A spokeswoman for the company denied union claims, however, that it had performed a U-turn on the pay of contractor employees following strong opposition to the move.
She said a revised payment model would still be introduced in the future, although not before next year.
Jake Molloy, regional organiser for the RMT union in Aberdeen, had warned the energy giant there might be industrial action if BP did not rethink.
He said that several hundred people employed offshore by contractors including PSN, Wood Group, Salamis and Cape had faced reductions in their pay packages of between 10% and 20% from next month.
BP was targeting cuts in areas such as automatic nightshift payments to reduce costs in the tougher financial environment.

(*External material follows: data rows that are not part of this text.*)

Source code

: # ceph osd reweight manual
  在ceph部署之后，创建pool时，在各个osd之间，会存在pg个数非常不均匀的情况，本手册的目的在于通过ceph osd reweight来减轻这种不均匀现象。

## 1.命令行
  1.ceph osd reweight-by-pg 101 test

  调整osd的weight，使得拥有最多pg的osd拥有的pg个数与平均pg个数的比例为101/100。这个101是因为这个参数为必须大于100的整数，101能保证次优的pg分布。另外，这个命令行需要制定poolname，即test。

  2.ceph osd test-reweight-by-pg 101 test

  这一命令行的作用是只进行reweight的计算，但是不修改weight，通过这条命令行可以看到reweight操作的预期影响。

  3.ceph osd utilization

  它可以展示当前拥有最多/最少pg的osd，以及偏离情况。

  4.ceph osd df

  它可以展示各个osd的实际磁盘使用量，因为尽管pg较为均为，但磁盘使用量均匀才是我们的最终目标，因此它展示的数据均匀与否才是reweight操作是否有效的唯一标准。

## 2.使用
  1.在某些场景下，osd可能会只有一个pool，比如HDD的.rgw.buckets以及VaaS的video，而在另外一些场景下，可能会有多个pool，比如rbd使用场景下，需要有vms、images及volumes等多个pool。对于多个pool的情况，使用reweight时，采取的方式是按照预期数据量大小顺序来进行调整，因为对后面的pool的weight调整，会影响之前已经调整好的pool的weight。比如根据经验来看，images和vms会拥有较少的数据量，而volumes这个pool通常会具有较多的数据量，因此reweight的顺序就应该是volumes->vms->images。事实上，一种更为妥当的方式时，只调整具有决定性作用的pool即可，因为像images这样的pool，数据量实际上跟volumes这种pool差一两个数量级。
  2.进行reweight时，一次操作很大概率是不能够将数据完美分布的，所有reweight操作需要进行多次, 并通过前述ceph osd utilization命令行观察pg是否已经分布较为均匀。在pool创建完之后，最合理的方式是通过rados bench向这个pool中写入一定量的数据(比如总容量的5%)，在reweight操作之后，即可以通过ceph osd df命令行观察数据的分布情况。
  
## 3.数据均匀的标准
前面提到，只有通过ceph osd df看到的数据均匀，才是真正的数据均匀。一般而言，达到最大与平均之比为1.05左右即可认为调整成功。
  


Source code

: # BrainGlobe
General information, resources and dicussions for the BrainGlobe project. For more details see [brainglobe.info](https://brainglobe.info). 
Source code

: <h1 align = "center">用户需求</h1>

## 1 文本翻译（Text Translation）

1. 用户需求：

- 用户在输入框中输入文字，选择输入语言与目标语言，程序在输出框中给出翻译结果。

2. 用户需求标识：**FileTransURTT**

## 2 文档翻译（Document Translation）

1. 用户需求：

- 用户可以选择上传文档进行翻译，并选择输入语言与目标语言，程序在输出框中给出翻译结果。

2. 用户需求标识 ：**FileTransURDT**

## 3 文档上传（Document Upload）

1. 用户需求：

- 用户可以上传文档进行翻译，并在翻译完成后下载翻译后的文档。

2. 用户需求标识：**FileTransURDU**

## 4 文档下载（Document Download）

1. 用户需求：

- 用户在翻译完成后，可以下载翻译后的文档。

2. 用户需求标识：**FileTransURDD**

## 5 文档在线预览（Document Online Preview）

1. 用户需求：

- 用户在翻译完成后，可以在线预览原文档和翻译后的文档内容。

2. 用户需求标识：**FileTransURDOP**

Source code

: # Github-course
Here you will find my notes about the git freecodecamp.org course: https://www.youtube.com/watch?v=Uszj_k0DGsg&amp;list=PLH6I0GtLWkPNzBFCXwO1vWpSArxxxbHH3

Mr Molloy said yesterday: “We are obviously delighted to hear about BP’s change of heart.”
The Unite union said the 90-day consultation period on changes to offshore rates of workers on BP platforms had now closed.
It added: “The proposal to adjust rates on October 1 has been withdrawn and no rates will change.”
Unite said this was a positive step.
BP said: “Having listened to feedback on the proposed changes to the basis on which Offshore Contractors’ Association (OCA) company employees working on BP facilities are paid, it has been decided to postpone any changes until further detailed analysis of options has been completed.
“BP is committed to creating a revised payment model that will incentivise productivity and efficiency gains, and will provide the opportunity for contractor employees to increase their earning capacity, but has recognised that it will take more time to define a workable model.
“BP would like to recognise the valuable contribution of the OCA companies.
“This is a positive outcome for a constructive consultation process.”
The Press and Journal reported in February that BP was asking its contractors and suppliers in its North Sea business to work with it to identify ways to reduce costs and improve efficiency after being hit by lower crude prices.
Last week, offshore union leaders threatened industrial action in the North Sea unless contractors ditched plans for a pay freeze. The GMB union said a consultative ballot of its members and also those of Unite was being organised in a move affecting thousands of offshore workers.
General secretary Keith Hazlewood said the vote followed a series of meetings with the OCA, which had not budged from its original position of having a pay freeze.